Auf fein liniertem Papier teilt Jonas Köller in feinster Druckschrift einer Richterin seine Sicht der Welt mit. In dieser Welt ist Köller, der mit seinem Freund Stephan Schäfer die Immobiliengruppe S&K gegründet hat, unschuldig. Ab Donnerstag wird der S&K-Anlageskandal vor dem Landgericht Frankfurt aufgearbeitet. Der Prozess dürfte einen tiefen Einblick in die teilweise bizarre Gedankenwelt zweier kleinbürgerlicher Materialisten geben, die ein gemeinsames Ziel einte: Milliardär zu werden.
Rund 240 Millionen Euro hatten Anleger Köller und Schäfer anvertraut, etwa über Fonds des Hamburger Anbieters United Investors. Doch allem Anschein nach haben die beiden Jungunternehmer mit dem Geld vor allem ihr Luxusleben finanziert. Beide wohnten in großzügigen Villen, der S&K-Fuhrpark war üppig, Jonas’ Party zum 30. Geburtstag gilt als legendär.
Im Februar 2013 wurden die Chefs von S&K und United Investors mitsamt einigen Helfern verhaftet. Für die Staatsanwaltschaft war S&K ein Schneeballsystem. In einem Schneeballsystem werden Auszahlungen an Anleger nicht erwirtschaftet, sondern aus immer neuen, frisch eingeworbenen Anlegergeldern gespeist.
Der Einsatz der Investoren dürfte zum Großteil verloren sein. Doch Köller fühlt sich dafür offenbar nicht verantwortlich: „Obgleich ein S&K im Namen des Fonds vorkommt“ (für Schäfer & Köller), habe er nicht an der Auflegung des Fonds oder der Erstellung des Prospekts mitgewirkt. Er sei „lediglich Geschäftspartner des Fonds“. Die Richterin hätte es einem geschädigten Anleger also nicht genehmigen dürfen, Köllers Vermögen pfänden zu lassen.
Köllers und Schäfers Verteidiger behaupteten ebenfalls, die Angeklagten hätten sich rechtmäßig verhalten. Im Fondsprospekt sei ja nicht genau festgelegt worden, wofür das Geld der Anleger zu verwenden sei. Dementsprechend seien auch Geldentnahmen für private Zwecke erlaubt gewesen.

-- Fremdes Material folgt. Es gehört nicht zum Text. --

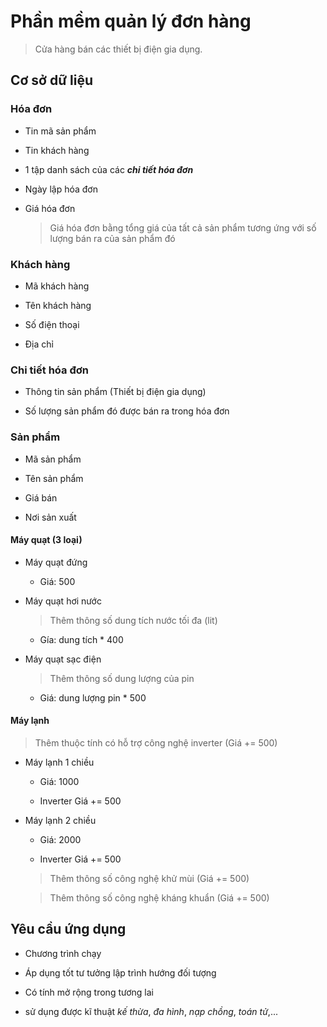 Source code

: # Phần mềm quản lý đơn hàng

> Cửa hàng bán các thiết bị điện gia dụng.

## Cơ sở dữ liệu

### Hóa đơn

- Tin mã sản phẩm

- Tin khách hàng

- 1 tập danh sách của các **_chi tiết hóa đơn_**

- Ngày lập hóa đơn

- Giá hóa đơn
  > Giá hóa đơn bằng tổng giá của tất cả sản phẩm tương ứng với số lượng bán ra của sản
  > phẩm đó

### Khách hàng

- Mã khách hàng

- Tên khách hàng

- Số điện thoại

- Địa chỉ

### Chi tiết hóa đơn

- Thông tin sản phẩm (Thiết bị điện gia dụng)

- Số lượng sản phẩm đó được bán ra trong hóa đơn

### Sản phẩm

- Mã sản phẩm

- Tên sản phẩm

- Giá bán

- Nơi sản xuất

#### Máy quạt (3 loại)

- Máy quạt đứng

  - Giá: 500

- Máy quạt hơi nước

  > Thêm thông số dung tích nước tối đa (lit)

  - Gía: dung tích \* 400

- Máy quạt sạc điện

  > Thêm thông số dung lượng của pin

  - Giá: dung lượng pin \* 500

#### Máy lạnh

> Thêm thuộc tính có hỗ trợ công nghệ inverter (Giá += 500)

- Máy lạnh 1 chiều

  - Giá: 1000

  - Inverter Giá += 500

- Máy lạnh 2 chiều

  - Giá: 2000

  - Inverter Giá += 500

  > Thêm thông số công nghệ khử mùi (Giá += 500)

  > Thêm thông số công nghệ kháng khuẩn (Giá += 500)

## Yêu cầu ứng dụng

- Chương trình chạy

- Áp dụng tốt tư tưởng lập trình hướng đối tượng

- Có tính mở rộng trong tương lai

- sử dụng được kĩ thuật _kế thừa_, _đa hình_, _nạp chồng_, _toán tử_,...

Keine Einsicht, nirgends. Beschuldigte in Wirtschaftsstrafverfahren brechen in der Haft häufig zusammen und gestehen. Bei Schäfer sah es danach aus, als stehe er die Haft nicht durch. Während eines Gerichtstermins sprang er aus dem Fenster. Es drohte eine Querschnittslähmung. Mittlerweile ist er aber wieder hergestellt und soll auch psychisch relativ stabil sein. Köller soll sich ebenfalls im Knast akklimatisiert haben. Nur Ex-United-Investors-Chef Hauke Bruhn gab zu, von dem Schneeballsystem gewusst zu haben, machte später aber einen Rückzieher. Der Prozess soll Klarheit darüber bringen, wie das System S&K funktionierte – und was mit den Millionen passierte.
Mit Ebay fing alles an
Köller wuchs in einfachen Verhältnissen auf. Der Vater war Krankenpfleger, die Mutter gelernte Krankenschwester. Die Familie wohnte in einem Haus in Großheubach bei Aschaffenburg.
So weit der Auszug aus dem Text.